Un nouveau dialogue s’est ouvert ce lundi 23 juin 2025 à Aru, dans la province de l’Ituri, entre les autorités congolaises et plusieurs groupes armés encore actifs dans la région. Ce forum, baptisé ARU2, bénéficie du soutien de la MONUSCO et ambitionne de raviver le processus de paix dans cette province de l'est de la RDC, dévastée par des conflits intercommunautaires et des violences armées depuis 2017.
Depuis l’éclatement des hostilités, l’Ituri a connu des milliers de morts, principalement des civils, et plus d’un million et demi de personnes déplacées. Malgré de nombreuses initiatives, la paix reste fragile et plusieurs localités demeurent encore sous le contrôle de groupes armés. Les autorités congolaises, avec l’appui constant de la MONUSCO, n’ont cessé de multiplier les efforts de stabilisation. Parmi ces efforts figurent des dialogues politiques, dont le plus récent, ARU1, tenu en juin 2023, avait donné naissance à un premier accord de paix signé par les groupes CODECO, ZAIRE, FRPI, FPIC, TCHINI YA TUNA et MAPI.
Deux ans après ce premier accord, le bilan est contrasté. Si certaines avancées ont été enregistrées, notamment la réouverture de plusieurs axes routiers et marchés, et le retour volontaire de déplacés dans le sud d’Irumu, d’autres objectifs restent inachevés.
« ARU1 a été un demi-succès. Tous les points n’ont pas été mis en œuvre, mais un pas important a été franchi », analyse Firmin Koné Massagnou, de la Section des affaires civiles de la MONUSCO/Ituri. Parmi les acquis d’ARU1, on note le retour de 60 % des déplacés dans certaines zones d’Irumu, une période d’accalmie générale entre juin et novembre 2023, la réouverture de routes stratégiques entre Fataki, Masumbuko, Drodro, Roe, Iga-Barrière, Nizi et Mongwalu, l’accessibilité des marchés à toutes les communautés dans le territoire de Djugu.
Ce nouveau cycle de discussions, qui se tient du 23 au 27 juin 2025, réunit les leaders des groupes armés, des représentants communautaires, des ONG, ainsi que des responsables civils et sécuritaires. Il vise à évaluer les résolutions d’ARU1, à en renforcer la mise en œuvre, et surtout à signer un nouvel acte de cessation des hostilités.
Les attentes sont claires : restaurer la sécurité, relancer les activités économiques et permettre le retour définitif des déplacés.

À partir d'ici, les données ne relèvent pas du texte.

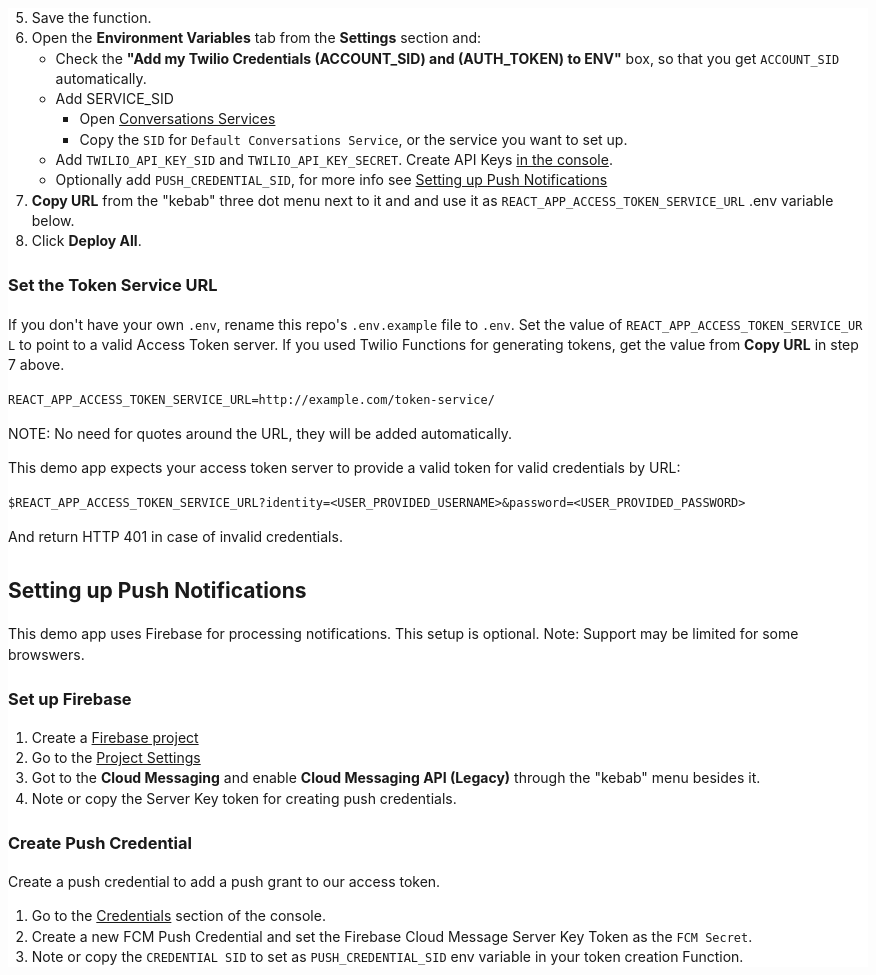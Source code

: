 5. Save the function.
6. Open the **Environment Variables** tab from the **Settings** section and: 
    - Check the **"Add my Twilio Credentials (ACCOUNT_SID) and (AUTH_TOKEN) to ENV"** box, so that you get `ACCOUNT_SID` automatically.
    - Add SERVICE_SID
        - Open [Conversations Services](https://www.twilio.com/console/conversations/services)
        - Copy the `SID` for `Default Conversations Service`, or the service you want to set up.
    - Add `TWILIO_API_KEY_SID` and `TWILIO_API_KEY_SECRET`. Create API Keys [in the console](https://www.twilio.com/console/project/api-keys).
    - Optionally add `PUSH_CREDENTIAL_SID`, for more info see [Setting up Push Notifications](#setting-up-push-notifications)
7. **Copy URL** from the "kebab" three dot menu next to it and and use it as `REACT_APP_ACCESS_TOKEN_SERVICE_URL` .env variable below.
8. Click **Deploy All**.

### Set the Token Service URL

If you don't have your own `.env`, rename this repo's `.env.example` file to `.env`. Set the value of `REACT_APP_ACCESS_TOKEN_SERVICE_URL` to point to a valid Access Token server. If you used Twilio Functions for generating tokens, get the value from **Copy URL** in step 7 above.  

```
REACT_APP_ACCESS_TOKEN_SERVICE_URL=http://example.com/token-service/
```

NOTE: No need for quotes around the URL, they will be added automatically.

This demo app expects your access token server to provide a valid token for valid credentials by URL:

 ```
$REACT_APP_ACCESS_TOKEN_SERVICE_URL?identity=<USER_PROVIDED_USERNAME>&password=<USER_PROVIDED_PASSWORD>
 ```
And return HTTP 401 in case of invalid credentials.

## Setting up Push Notifications

This demo app uses Firebase for processing notifications. This setup is optional. Note: Support may be limited for some browswers. 

### Set up Firebase

1. Create a [Firebase project](https://firebase.google.com)
2. Go to the [Project Settings](https://console.firebase.google.com/project/_/settings/general/)
3. Got to the **Cloud Messaging** and enable **Cloud Messaging API (Legacy)** through the "kebab" menu besides it.
4. Note or copy the Server Key token for creating push credentials. 

### Create Push Credential

Create a push credential to add a push grant to our access token. 
1. Go to the [Credentials](twilio.com/console/project/credentials/push-credentials) section of the console.
2. Create a new FCM Push Credential and set the Firebase Cloud Message Server Key Token as the `FCM Secret`.
3. Note or copy the `CREDENTIAL SID` to set as `PUSH_CREDENTIAL_SID` env variable in your token creation Function.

« Il faut maintenant terminer le travail », insiste Firmin Koné Massagnou pour qui « une paix durable permettra aux communautés de se reconstruire et à la province de valoriser ses richesses naturelles et humaines. »
Jean-Marie Ezadri, acteur de la société civile, appelle à une implication accrue des leaders communautaires pour convaincre les miliciens de déposer les armes et de rejoindre le Programme de Désarmement, Démobilisation, Relèvement communautaire et Stabilisation (P-DDRCS). Sarah Muderwa, de l’ONG Synergie des jeunes filles de l’Ituri, plaide quant à elle pour que les accords à venir permettent de mettre un terme aux violences sexuelles, viols et assassinats qui ciblent les femmes et les jeunes filles.
Les discussions abordent également la nécessité de réinstaller les autorités administratives locales dans les zones déstabilisées. Chefs de chefferies, de groupements et d’autres entités doivent, selon les participants, retrouver leurs fonctions pour incarner l’autorité de l’État et garantir un climat de confiance durable.
Présent à l’ouverture des travaux, le général Antoine David Mushimba, commandant de la 32e région militaire, a lancé un appel aux jeunes miliciens :
« Saisissez la main tendue du Chef de l’État. Il est temps de tourner la page des armes et de construire la paix. »
La MONUSCO a réaffirmé son soutien à ce processus, soulignant son engagement à accompagner les communautés dans leur quête de stabilité. Le chemin vers une paix durable en Ituri reste semé d’embûches. Mais à Aru, pendant cinq jours, les voix s’élèvent à nouveau dans l’espoir que cette fois, elles couvrent définitivement le fracas des armes.